Further, we shall require that
\begin{equation}
\nu(jk) + \nu(kl) + \nu(lj) = 0.
\end{equation}
This can be expressed together with (26) in the following manner:
there exist quantities $W_n$ such that
\begin{equation}
h \nu(nm) = W_n - W_m.
\end{equation}
From this, with equations (2), (3), it follows that a function ${\bf g(pq)}$
invariably again takes on the form
\begin{equation}
{\bf g}= (g(nm)e^{2 \pi i \nu(nm)t})
\end{equation}
and the matrix $(g(nm))$ therein results from identically the
same process applied
to the matrices $(q(nm)),~ (p(nm))$ as was employed to find ${\bf g}$
from ${\bf q, p.}$ For this reason we can henceforth abandon the
representation (24) in favour of the shorter notation
\begin{equation}
{\bf q} = (q(nm)), \quad {\bf p} = (p(nm)).
\end{equation}
For the {\it time derivative} of the matrix
${\bf g} = (g(nm)),$ recalling to mind
(24) or (29), we obtain the matrix
\begin{equation}
{\bf \dot g} = 2 \pi i(\nu(nm)g(nm)).
\end{equation}
If $\nu(nm) \ne 0$ when $n \ne m,$ a condition which we wish to
assume, then the formula
${\bf \dot g} =0$ denotes that ${\bf g}$ is a diagonal matrix with
$g(nm) = \delta_{nm}(nn).$
A matrix differential equation ${\bf \dot g=a}$ is invariant with
respect to that process
in which the same permutation is carried out on rows and columns
of all the matrices and also upon the numbers $W_n$ In order to realize
this, consider the diagonal matrix
$$
{\bf W} = (\delta_{nm} W_n).
$$
Then
$$
{\bf Wg} = (\sum \limits_k \delta_{nk} W_n g(km)) = (W_ng(nm)),
$$
$$
{\bf gW} = (\sum \limits_kg(nk)\delta_{km}W_k) = (W_mg(nm)),
$$
i.e., according to (31),
$$
{\bf \dot g} = \frac{2 \pi i}{h} ((W_n - W_m)g(nm)) = \frac{2\pi i}{h} ({\bf
Wg - gW}).
$$
If now ${\bf p}$ be a permutation matrix, then the transform of
${\bf W,}$
$$
{\bf W'} = {\bf p W p}^{-1}=(\delta_{n_k m} W_{nk})
$$
is the diagonal matrix with the permuted $W_n$ along the diagonal.
Thence one has
$$
{\bf p \dot g p}^{-1} = \frac{2 \pi i}{h} ({\bf W'g' - g'W'}) = {\bf \dot
g'},
$$
where ${\bf g'= pgp}^{-1}$ and ${\bf \dot g'}$ denotes the time
derivative of ${\bf g'}$ constructed in accordance with the rule (31)
with permuted $W_n.$
The rows and columns of ${\bf \dot g}$ thus experience the same
permutation as those of ${\bf g,}$ and hence our contention is vindicated.

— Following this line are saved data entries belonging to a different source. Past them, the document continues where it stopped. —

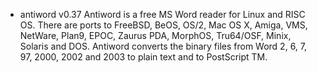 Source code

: - antiword v0.37
Antiword is a free MS Word reader for Linux and RISC OS. There are ports to FreeBSD, BeOS, OS/2, Mac OS X, Amiga, VMS, NetWare, Plan9, EPOC, Zaurus PDA, MorphOS, Tru64/OSF, Minix, Solaris and DOS. Antiword converts the binary files from Word 2, 6, 7, 97, 2000, 2002 and 2003 to plain text and to PostScript TM. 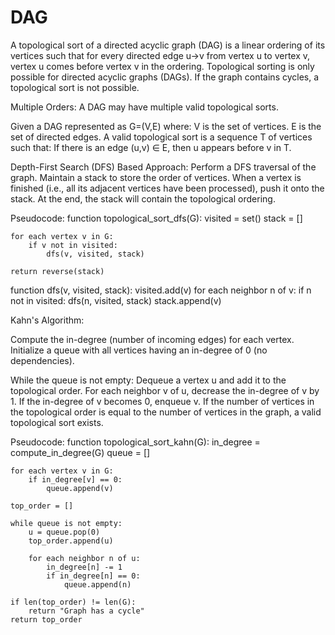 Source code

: # DAG


A topological sort of a directed acyclic graph (DAG) is a linear ordering of its vertices such that for every directed edge u→v from vertex u to vertex v, vertex u comes before vertex v in the ordering.
Topological sorting is only possible for directed acyclic graphs (DAGs). If the graph contains cycles, a topological sort is not possible.

Multiple Orders: A DAG may have multiple valid topological sorts.

Given a DAG represented as G=(V,E) where:
V is the set of vertices. 
E is the set of directed edges.
A valid topological sort is a sequence T of vertices such that:
If there is an edge (u,v) ∈ E, then u appears before v in T.


Depth-First Search (DFS) Based Approach:
Perform a DFS traversal of the graph.
Maintain a stack to store the order of vertices.
When a vertex is finished (i.e., all its adjacent vertices have been processed), push it onto the stack.
At the end, the stack will contain the topological ordering.

Pseudocode:
function topological_sort_dfs(G):
    visited = set()
    stack = []

    for each vertex v in G:
        if v not in visited:
            dfs(v, visited, stack)

    return reverse(stack)

function dfs(v, visited, stack):
    visited.add(v)
    for each neighbor n of v:
        if n not in visited:
            dfs(n, visited, stack)
    stack.append(v)


Kahn's Algorithm:

Compute the in-degree (number of incoming edges) for each vertex.
Initialize a queue with all vertices having an in-degree of 0 (no dependencies).

While the queue is not empty:
Dequeue a vertex u and add it to the topological order.
For each neighbor v of u, decrease the in-degree of v by 1.
If the in-degree of v becomes 0, enqueue v.
If the number of vertices in the topological order is equal to the number of vertices in the graph, a valid topological sort exists.

Pseudocode:
function topological_sort_kahn(G):
    in_degree = compute_in_degree(G)
    queue = []

    for each vertex v in G:
        if in_degree[v] == 0:
            queue.append(v)

    top_order = []

    while queue is not empty:
        u = queue.pop(0)
        top_order.append(u)

        for each neighbor n of u:
            in_degree[n] -= 1
            if in_degree[n] == 0:
                queue.append(n)

    if len(top_order) != len(G):
        return "Graph has a cycle"
    return top_order
    

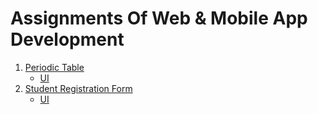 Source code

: # Assignments Of Web & Mobile App Development
1) [Periodic Table](https://github.com/Daniyalzakir321/Web-MobileApp-Development/tree/master/Assignment%20-1) 
    * [UI](https://github.com/Daniyalzakir321/Web-MobileApp-Development/blob/master/Assignment%20-1/Periodic%20Table.jpg)
2) [Student Registration Form](https://github.com/Daniyalzakir321/Web-MobileApp-Development/tree/master/Assignment%20-2) 
    * [UI](https://github.com/Daniyalzakir321/Web-MobileApp-Development/blob/master/Assignment%20-2/Student%20Registration%20Form.png)

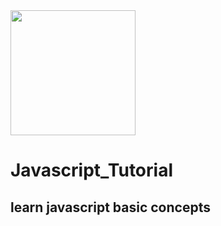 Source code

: 
<img src="https://cdn-icons-png.flaticon.com/512/5968/5968292.png" width="200px">

# Javascript_Tutorial


## learn javascript basic concepts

It is to be noted that a corresponding rule does {\it not} apply to
arbitrary transformations of the form ${\bf a' = bab}^{-1}$ since for
these ${\bf W'}$ is no longer a diagonal
matrix. Despite this difficulty, a thorough study of these general
transformations would seem to be called for, since it offers promise of
insight into the deeper
connections intrinsic to this new theory: we shall later revert to this
point.\footnote{Cf. the continuation of this work, lo lie published forthwith.}
In the case of a Hamilton function having the form
$$
{\bf H} = \frac{1}{2m} {\bf p^2} + {\bf U(q)}
$$
we shall assume, as did Heisenberg, that the {\it equations of motion}
are just of the same
form as in classical theory, so that using the notation of \S 2 we can write:
\begin{equation}
\left.
\begin{array}{l}
{\bf \dot q} = \frac{\displaystyle \partial {\bf H}}{\partial {\bf p}} =
\frac{\displaystyle 1}{\displaystyle m} {\bf p},\\\\
{\bf \dot p} = - \frac{\displaystyle \partial {\bf H}}{\displaystyle \partial
{\bf q}} = - \frac{\displaystyle \partial {\bf U}}{\displaystyle\partial
{\bf q}}.
\end{array}\right\}
\end{equation}
We now use correspondence considerations to try more generally to
elucidate the equations of motion belonging to an arbitrary Hamilton
function ${\bf H(pq)}$.
This is required from the standpoint of relativistic mechanics and in
particular for the treatment of electron motion under the influence of
magnetic fields. For in this latter case, the function ${\bf H}$
cannot in a Cartesian coordinate system any
longer be represented by the sum of two functions of which one
depends only on the momenta and the other on the coordinates.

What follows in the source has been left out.